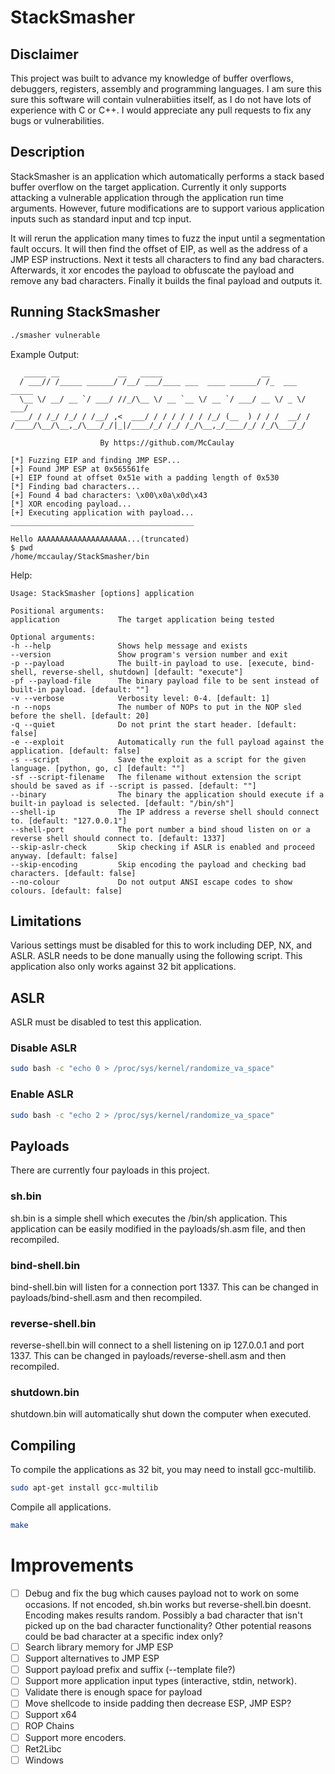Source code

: # StackSmasher

## Disclaimer
This project was built to advance my knowledge of buffer overflows, debuggers, registers, assembly and programming languages. I am sure this sure this software will contain vulnerabiities itself, as I do not have lots of experience with C or C++. I would appreciate any pull requests to fix any bugs or vulnerabilities.

## Description
StackSmasher is an application which automatically performs a stack based buffer overflow on the target application. Currently it only supports attacking a vulnerable application through the application run time arguments. However, future modifications are to support various application inputs such as standard input and tcp input.

It will rerun the application many times to fuzz the input until a segmentation fault occurs. It will then find the offset of EIP, as well as the address of a JMP ESP instructions. Next it tests all characters to find any bad characters. Afterwards, it xor encodes the payload to obfuscate the payload and remove any bad characters. Finally it builds the final payload and outputs it.

## Running StackSmasher
```sh
./smasher vulnerable
```

Example Output:
```
   _____ __             __   _____                      __             
  / ___// /_____ ______/ /__/ ___/____ ___  ____ ______/ /_  ___  _____
  \__ \/ __/ __ `/ ___/ //_/\__ \/ __ `__ \/ __ `/ ___/ __ \/ _ \/ ___/
 ___/ / /_/ /_/ / /__/ ,<  ___/ / / / / / / /_/ (__  ) / / /  __/ /    
/____/\__/\__,_/\___/_/|_|/____/_/ /_/ /_/\__,_/____/_/ /_/\___/_/     
                                                                       
                    By https://github.com/McCaulay                     

[*] Fuzzing EIP and finding JMP ESP...
[+] Found JMP ESP at 0x565561fe
[+] EIP found at offset 0x51e with a padding length of 0x530
[*] Finding bad characters...
[+] Found 4 bad characters: \x00\x0a\x0d\x43
[*] XOR encoding payload...
[+] Executing application with payload...
_________________________________________

Hello AAAAAAAAAAAAAAAAAAAA...(truncated)
$ pwd
/home/mccaulay/StackSmasher/bin
```

Help:
```
Usage: StackSmasher [options] application 

Positional arguments:
application           	The target application being tested

Optional arguments:
-h --help             	Shows help message and exists
--version             	Show program's version number and exit
-p --payload          	The built-in payload to use. [execute, bind-shell, reverse-shell, shutdown] [default: "execute"]
-pf --payload-file    	The binary payload file to be sent instead of built-in payload. [default: ""]
-v --verbose          	Verbosity level: 0-4. [default: 1]
-n --nops             	The number of NOPs to put in the NOP sled before the shell. [default: 20]
-q --quiet            	Do not print the start header. [default: false]
-e --exploit          	Automatically run the full payload against the application. [default: false]
-s --script           	Save the exploit as a script for the given language. [python, go, c] [default: ""]
-sf --script-filename 	The filename without extension the script should be saved as if --script is passed. [default: ""]
--binary              	The binary the application should execute if a built-in payload is selected. [default: "/bin/sh"]
--shell-ip            	The IP address a reverse shell should connect to. [default: "127.0.0.1"]
--shell-port          	The port number a bind shoud listen on or a reverse shell should connect to. [default: 1337]
--skip-aslr-check     	Skip checking if ASLR is enabled and proceed anyway. [default: false]
--skip-encoding       	Skip encoding the payload and checking bad characters. [default: false]
--no-colour           	Do not output ANSI escape codes to show colours. [default: false]
```

## Limitations
Various settings must be disabled for this to work including DEP, NX, and ASLR. ASLR needs to be done manually using the following script. This application also only works against 32 bit applications.

## ASLR
ASLR must be disabled to test this application.

### Disable ASLR
```sh
sudo bash -c "echo 0 > /proc/sys/kernel/randomize_va_space"
```

### Enable ASLR
```sh
sudo bash -c "echo 2 > /proc/sys/kernel/randomize_va_space"
```

## Payloads
There are currently four payloads in this project.

### sh.bin
sh.bin is a simple shell which executes the /bin/sh application. This application can be easily modified in the payloads/sh.asm file, and then recompiled.

### bind-shell.bin
bind-shell.bin will listen for a connection port 1337. This can be changed in payloads/bind-shell.asm and then recompiled.

### reverse-shell.bin
reverse-shell.bin will connect to a shell listening on ip 127.0.0.1 and port 1337. This can be changed in payloads/reverse-shell.asm and then recompiled.

### shutdown.bin
shutdown.bin will automatically shut down the computer when executed.

## Compiling
To compile the applications as 32 bit, you may need to install gcc-multilib.
```sh
sudo apt-get install gcc-multilib
```

Compile all applications.
```sh
make
```

# Improvements
- [ ] Debug and fix the bug which causes payload not to work on some occasions. If not encoded, sh.bin works but reverse-shell.bin doesnt. Encoding makes results random. Possibly a bad character that isn't picked up on the bad character functionality? Other potential reasons could be bad character at a specific index only?
- [ ] Search library memory for JMP ESP
- [ ] Support alternatives to JMP ESP
- [ ] Support payload prefix and suffix (--template file?)
- [ ] Support more application input types (interactive, stdin, network).
- [ ] Validate there is enough space for payload
- [ ] Move shellcode to inside padding then decrease ESP, JMP ESP?
- [ ] Support x64
- [ ] ROP Chains
- [ ] Support more encoders.
- [ ] Ret2Libc
- [ ] Windows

Work to complete: Read the listing. Copy each line that has the word "number" in it.

Task solution:
--version             	Show program's version number and exit
-n --nops             	The number of NOPs to put in the NOP sled before the shell. [default: 20]
--shell-port          	The port number a bind shoud listen on or a reverse shell should connect to. [default: 1337]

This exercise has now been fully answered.